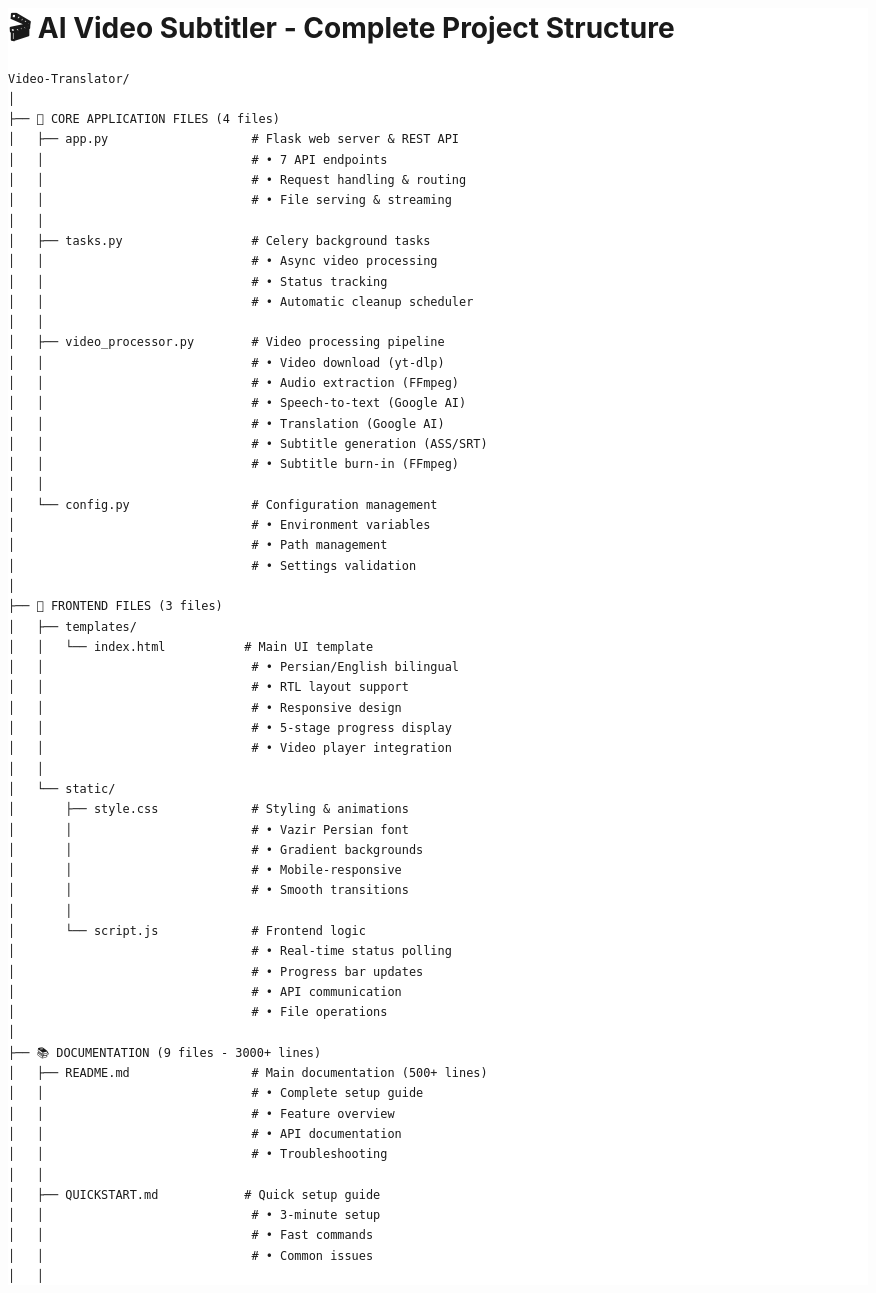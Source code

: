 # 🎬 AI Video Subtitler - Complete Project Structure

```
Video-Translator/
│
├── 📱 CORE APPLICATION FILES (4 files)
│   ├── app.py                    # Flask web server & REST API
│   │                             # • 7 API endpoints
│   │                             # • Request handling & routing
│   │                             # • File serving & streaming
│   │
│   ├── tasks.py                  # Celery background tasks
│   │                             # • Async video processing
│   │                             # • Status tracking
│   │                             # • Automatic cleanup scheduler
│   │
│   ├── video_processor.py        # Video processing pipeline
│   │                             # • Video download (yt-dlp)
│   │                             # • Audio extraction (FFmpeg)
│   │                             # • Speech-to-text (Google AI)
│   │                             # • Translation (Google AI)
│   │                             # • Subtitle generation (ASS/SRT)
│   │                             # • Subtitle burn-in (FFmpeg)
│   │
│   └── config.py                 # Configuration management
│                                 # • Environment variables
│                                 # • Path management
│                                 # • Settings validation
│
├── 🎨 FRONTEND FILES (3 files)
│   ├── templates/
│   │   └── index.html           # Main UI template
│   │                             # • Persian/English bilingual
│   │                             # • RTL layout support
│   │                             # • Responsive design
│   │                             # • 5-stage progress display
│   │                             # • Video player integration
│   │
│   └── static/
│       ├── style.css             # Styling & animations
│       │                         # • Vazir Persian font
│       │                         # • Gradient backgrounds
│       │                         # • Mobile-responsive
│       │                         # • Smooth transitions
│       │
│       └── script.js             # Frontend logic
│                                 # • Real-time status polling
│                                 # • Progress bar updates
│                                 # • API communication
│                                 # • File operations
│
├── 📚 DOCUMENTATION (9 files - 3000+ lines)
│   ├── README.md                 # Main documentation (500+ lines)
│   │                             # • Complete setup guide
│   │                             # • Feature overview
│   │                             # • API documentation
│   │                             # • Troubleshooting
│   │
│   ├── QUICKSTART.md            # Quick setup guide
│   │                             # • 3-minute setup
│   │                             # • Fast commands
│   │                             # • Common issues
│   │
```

■ Work required ■
Output the records above unchanged, minus their pictures.

■ Result for this exercise ■
Source code

: # 🎬 AI Video Subtitler - Complete Project Structure

```
Video-Translator/
│
├── 📱 CORE APPLICATION FILES (4 files)
│   ├── app.py                    # Flask web server & REST API
│   │                             # • 7 API endpoints
│   │                             # • Request handling & routing
│   │                             # • File serving & streaming
│   │
│   ├── tasks.py                  # Celery background tasks
│   │                             # • Async video processing
│   │                             # • Status tracking
│   │                             # • Automatic cleanup scheduler
│   │
│   ├── video_processor.py        # Video processing pipeline
│   │                             # • Video download (yt-dlp)
│   │                             # • Audio extraction (FFmpeg)
│   │                             # • Speech-to-text (Google AI)
│   │                             # • Translation (Google AI)
│   │                             # • Subtitle generation (ASS/SRT)
│   │                             # • Subtitle burn-in (FFmpeg)
│   │
│   └── config.py                 # Configuration management
│                                 # • Environment variables
│                                 # • Path management
│                                 # • Settings validation
│
├── 🎨 FRONTEND FILES (3 files)
│   ├── templates/
│   │   └── index.html           # Main UI template
│   │                             # • Persian/English bilingual
│   │                             # • RTL layout support
│   │                             # • Responsive design
│   │                             # • 5-stage progress display
│   │                             # • Video player integration
│   │
│   └── static/
│       ├── style.css             # Styling & animations
│       │                         # • Vazir Persian font
│       │                         # • Gradient backgrounds
│       │                         # • Mobile-responsive
│       │                         # • Smooth transitions
│       │
│       └── script.js             # Frontend logic
│                                 # • Real-time status polling
│                                 # • Progress bar updates
│                                 # • API communication
│                                 # • File operations
│
├── 📚 DOCUMENTATION (9 files - 3000+ lines)
│   ├── README.md                 # Main documentation (500+ lines)
│   │                             # • Complete setup guide
│   │                             # • Feature overview
│   │                             # • API documentation
│   │                             # • Troubleshooting
│   │
│   ├── QUICKSTART.md            # Quick setup guide
│   │                             # • 3-minute setup
│   │                             # • Fast commands
│   │                             # • Common issues
│   │
```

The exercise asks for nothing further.